◆ **Your instructions**
Print the whole listing below again, exactly as given.
########
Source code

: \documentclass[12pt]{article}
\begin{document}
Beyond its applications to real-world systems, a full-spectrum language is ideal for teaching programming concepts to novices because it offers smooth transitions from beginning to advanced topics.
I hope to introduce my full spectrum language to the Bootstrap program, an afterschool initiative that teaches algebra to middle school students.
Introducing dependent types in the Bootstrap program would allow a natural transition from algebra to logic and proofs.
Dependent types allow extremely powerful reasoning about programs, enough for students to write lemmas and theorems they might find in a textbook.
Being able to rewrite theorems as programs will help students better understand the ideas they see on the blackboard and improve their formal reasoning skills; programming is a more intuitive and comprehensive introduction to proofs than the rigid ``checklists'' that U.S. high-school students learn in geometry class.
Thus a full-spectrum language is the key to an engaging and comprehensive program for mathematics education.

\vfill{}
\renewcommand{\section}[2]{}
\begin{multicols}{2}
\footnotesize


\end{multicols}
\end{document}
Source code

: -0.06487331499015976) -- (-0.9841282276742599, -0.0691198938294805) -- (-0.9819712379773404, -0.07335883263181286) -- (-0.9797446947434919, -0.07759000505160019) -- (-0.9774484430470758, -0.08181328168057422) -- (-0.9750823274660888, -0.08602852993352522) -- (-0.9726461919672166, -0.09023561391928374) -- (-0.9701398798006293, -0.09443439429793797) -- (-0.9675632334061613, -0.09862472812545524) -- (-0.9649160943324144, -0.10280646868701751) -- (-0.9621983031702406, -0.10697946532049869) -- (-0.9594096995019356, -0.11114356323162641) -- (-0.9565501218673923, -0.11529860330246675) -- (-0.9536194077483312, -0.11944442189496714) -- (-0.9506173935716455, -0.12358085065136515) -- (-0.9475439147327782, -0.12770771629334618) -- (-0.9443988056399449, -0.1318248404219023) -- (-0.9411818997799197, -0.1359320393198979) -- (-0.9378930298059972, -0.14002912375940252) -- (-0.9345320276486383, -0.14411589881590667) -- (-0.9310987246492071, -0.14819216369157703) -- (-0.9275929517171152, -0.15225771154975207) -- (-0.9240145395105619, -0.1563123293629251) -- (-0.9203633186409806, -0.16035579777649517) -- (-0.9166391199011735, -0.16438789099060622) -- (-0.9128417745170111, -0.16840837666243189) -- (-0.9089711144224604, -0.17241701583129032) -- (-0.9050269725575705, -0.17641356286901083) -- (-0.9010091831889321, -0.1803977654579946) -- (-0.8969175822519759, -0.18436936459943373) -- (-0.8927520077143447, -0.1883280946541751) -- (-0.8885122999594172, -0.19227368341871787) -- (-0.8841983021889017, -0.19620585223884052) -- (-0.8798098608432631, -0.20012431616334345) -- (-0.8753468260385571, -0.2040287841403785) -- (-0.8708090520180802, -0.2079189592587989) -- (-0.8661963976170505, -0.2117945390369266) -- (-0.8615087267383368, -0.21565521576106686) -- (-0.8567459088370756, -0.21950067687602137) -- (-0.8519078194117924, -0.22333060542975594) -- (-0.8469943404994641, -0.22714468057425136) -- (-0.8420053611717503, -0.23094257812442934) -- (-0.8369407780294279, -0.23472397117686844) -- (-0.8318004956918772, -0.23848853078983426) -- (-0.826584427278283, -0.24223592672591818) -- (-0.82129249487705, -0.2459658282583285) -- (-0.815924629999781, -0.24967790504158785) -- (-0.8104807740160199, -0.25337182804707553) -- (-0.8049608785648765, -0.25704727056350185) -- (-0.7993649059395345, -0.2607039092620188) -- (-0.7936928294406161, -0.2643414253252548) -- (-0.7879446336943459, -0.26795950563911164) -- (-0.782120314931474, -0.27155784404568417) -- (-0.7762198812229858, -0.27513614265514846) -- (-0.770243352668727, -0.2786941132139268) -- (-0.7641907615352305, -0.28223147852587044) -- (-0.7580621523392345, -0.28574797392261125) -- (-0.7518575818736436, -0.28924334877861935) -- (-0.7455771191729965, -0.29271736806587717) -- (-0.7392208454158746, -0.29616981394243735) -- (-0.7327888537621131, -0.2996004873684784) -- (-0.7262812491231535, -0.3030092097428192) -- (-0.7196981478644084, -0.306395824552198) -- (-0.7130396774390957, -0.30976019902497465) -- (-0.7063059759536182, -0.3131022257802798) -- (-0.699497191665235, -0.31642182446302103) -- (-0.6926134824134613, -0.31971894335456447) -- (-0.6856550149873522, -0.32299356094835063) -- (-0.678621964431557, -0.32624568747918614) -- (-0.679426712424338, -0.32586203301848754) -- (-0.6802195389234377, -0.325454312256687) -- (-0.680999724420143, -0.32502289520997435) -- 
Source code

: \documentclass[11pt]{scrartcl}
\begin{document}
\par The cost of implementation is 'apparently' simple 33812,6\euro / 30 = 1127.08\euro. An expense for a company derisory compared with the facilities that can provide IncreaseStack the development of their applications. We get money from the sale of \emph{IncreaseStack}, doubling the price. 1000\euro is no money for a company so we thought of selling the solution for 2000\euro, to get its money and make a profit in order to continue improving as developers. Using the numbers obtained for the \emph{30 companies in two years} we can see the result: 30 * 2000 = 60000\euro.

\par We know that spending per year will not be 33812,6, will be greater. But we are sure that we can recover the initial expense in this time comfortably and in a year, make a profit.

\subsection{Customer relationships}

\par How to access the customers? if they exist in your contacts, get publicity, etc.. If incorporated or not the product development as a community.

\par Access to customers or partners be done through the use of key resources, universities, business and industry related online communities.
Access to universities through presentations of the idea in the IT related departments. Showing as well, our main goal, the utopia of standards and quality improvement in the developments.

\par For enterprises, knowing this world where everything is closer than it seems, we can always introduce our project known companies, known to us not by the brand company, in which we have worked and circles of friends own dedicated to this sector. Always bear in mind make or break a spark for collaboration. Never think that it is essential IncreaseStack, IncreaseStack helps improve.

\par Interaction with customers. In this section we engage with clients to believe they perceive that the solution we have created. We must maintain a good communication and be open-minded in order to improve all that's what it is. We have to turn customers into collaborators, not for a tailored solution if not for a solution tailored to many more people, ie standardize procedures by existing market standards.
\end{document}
########
◆ **Expected output**
Source code

: \documentclass[12pt]{article}
\begin{document}
Beyond its applications to real-world systems, a full-spectrum language is ideal for teaching programming concepts to novices because it offers smooth transitions from beginning to advanced topics.
I hope to introduce my full spectrum language to the Bootstrap program, an afterschool initiative that teaches algebra to middle school students.
Introducing dependent types in the Bootstrap program would allow a natural transition from algebra to logic and proofs.
Dependent types allow extremely powerful reasoning about programs, enough for students to write lemmas and theorems they might find in a textbook.
Being able to rewrite theorems as programs will help students better understand the ideas they see on the blackboard and improve their formal reasoning skills; programming is a more intuitive and comprehensive introduction to proofs than the rigid ``checklists'' that U.S. high-school students learn in geometry class.
Thus a full-spectrum language is the key to an engaging and comprehensive program for mathematics education.

\vfill{}
\renewcommand{\section}[2]{}
\begin{multicols}{2}
\footnotesize


\end{multicols}
\end{document}
Source code

: -0.06487331499015976) -- (-0.9841282276742599, -0.0691198938294805) -- (-0.9819712379773404, -0.07335883263181286) -- (-0.9797446947434919, -0.07759000505160019) -- (-0.9774484430470758, -0.08181328168057422) -- (-0.9750823274660888, -0.08602852993352522) -- (-0.9726461919672166, -0.09023561391928374) -- (-0.9701398798006293, -0.09443439429793797) -- (-0.9675632334061613, -0.09862472812545524) -- (-0.9649160943324144, -0.10280646868701751) -- (-0.9621983031702406, -0.10697946532049869) -- (-0.9594096995019356, -0.11114356323162641) -- (-0.9565501218673923, -0.11529860330246675) -- (-0.9536194077483312, -0.11944442189496714) -- (-0.9506173935716455, -0.12358085065136515) -- (-0.9475439147327782, -0.12770771629334618) -- (-0.9443988056399449, -0.1318248404219023) -- (-0.9411818997799197, -0.1359320393198979) -- (-0.9378930298059972, -0.14002912375940252) -- (-0.9345320276486383, -0.14411589881590667) -- (-0.9310987246492071, -0.14819216369157703) -- (-0.9275929517171152, -0.15225771154975207) -- (-0.9240145395105619, -0.1563123293629251) -- (-0.9203633186409806, -0.16035579777649517) -- (-0.9166391199011735, -0.16438789099060622) -- (-0.9128417745170111, -0.16840837666243189) -- (-0.9089711144224604, -0.17241701583129032) -- (-0.9050269725575705, -0.17641356286901083) -- (-0.9010091831889321, -0.1803977654579946) -- (-0.8969175822519759, -0.18436936459943373) -- (-0.8927520077143447, -0.1883280946541751) -- (-0.8885122999594172, -0.19227368341871787) -- (-0.8841983021889017, -0.19620585223884052) -- (-0.8798098608432631, -0.20012431616334345) -- (-0.8753468260385571, -0.2040287841403785) -- (-0.8708090520180802, -0.2079189592587989) -- (-0.8661963976170505, -0.2117945390369266) -- (-0.8615087267383368, -0.21565521576106686) -- (-0.8567459088370756, -0.21950067687602137) -- (-0.8519078194117924, -0.22333060542975594) -- (-0.8469943404994641, -0.22714468057425136) -- (-0.8420053611717503, -0.23094257812442934) -- (-0.8369407780294279, -0.23472397117686844) -- (-0.8318004956918772, -0.23848853078983426) -- (-0.826584427278283, -0.24223592672591818) -- (-0.82129249487705, -0.2459658282583285) -- (-0.815924629999781, -0.24967790504158785) -- (-0.8104807740160199, -0.25337182804707553) -- (-0.8049608785648765, -0.25704727056350185) -- (-0.7993649059395345, -0.2607039092620188) -- (-0.7936928294406161, -0.2643414253252548) -- (-0.7879446336943459, -0.26795950563911164) -- (-0.782120314931474, -0.27155784404568417) -- (-0.7762198812229858, -0.27513614265514846) -- (-0.770243352668727, -0.2786941132139268) -- (-0.7641907615352305, -0.28223147852587044) -- (-0.7580621523392345, -0.28574797392261125) -- (-0.7518575818736436, -0.28924334877861935) -- (-0.7455771191729965, -0.29271736806587717) -- (-0.7392208454158746, -0.29616981394243735) -- (-0.7327888537621131, -0.2996004873684784) -- (-0.7262812491231535, -0.3030092097428192) -- (-0.7196981478644084, -0.306395824552198) -- (-0.7130396774390957, -0.30976019902497465) -- (-0.7063059759536182, -0.3131022257802798) -- (-0.699497191665235, -0.31642182446302103) -- (-0.6926134824134613, -0.31971894335456447) -- (-0.6856550149873522, -0.32299356094835063) -- (-0.678621964431557, -0.32624568747918614) -- (-0.679426712424338, -0.32586203301848754) -- (-0.6802195389234377, -0.325454312256687) -- (-0.680999724420143, -0.32502289520997435) -- 
Source code

: \documentclass[11pt]{scrartcl}
\begin{document}
\par The cost of implementation is 'apparently' simple 33812,6\euro / 30 = 1127.08\euro. An expense for a company derisory compared with the facilities that can provide IncreaseStack the development of their applications. We get money from the sale of \emph{IncreaseStack}, doubling the price. 1000\euro is no money for a company so we thought of selling the solution for 2000\euro, to get its money and make a profit in order to continue improving as developers. Using the numbers obtained for the \emph{30 companies in two years} we can see the result: 30 * 2000 = 60000\euro.

\par We know that spending per year will not be 33812,6, will be greater. But we are sure that we can recover the initial expense in this time comfortably and in a year, make a profit.

\subsection{Customer relationships}

\par How to access the customers? if they exist in your contacts, get publicity, etc.. If incorporated or not the product development as a community.

\par Access to customers or partners be done through the use of key resources, universities, business and industry related online communities.
Access to universities through presentations of the idea in the IT related departments. Showing as well, our main goal, the utopia of standards and quality improvement in the developments.

\par For enterprises, knowing this world where everything is closer than it seems, we can always introduce our project known companies, known to us not by the brand company, in which we have worked and circles of friends own dedicated to this sector. Always bear in mind make or break a spark for collaboration. Never think that it is essential IncreaseStack, IncreaseStack helps improve.

\par Interaction with customers. In this section we engage with clients to believe they perceive that the solution we have created. We must maintain a good communication and be open-minded in order to improve all that's what it is. We have to turn customers into collaborators, not for a tailored solution if not for a solution tailored to many more people, ie standardize procedures by existing market standards.
\end{document}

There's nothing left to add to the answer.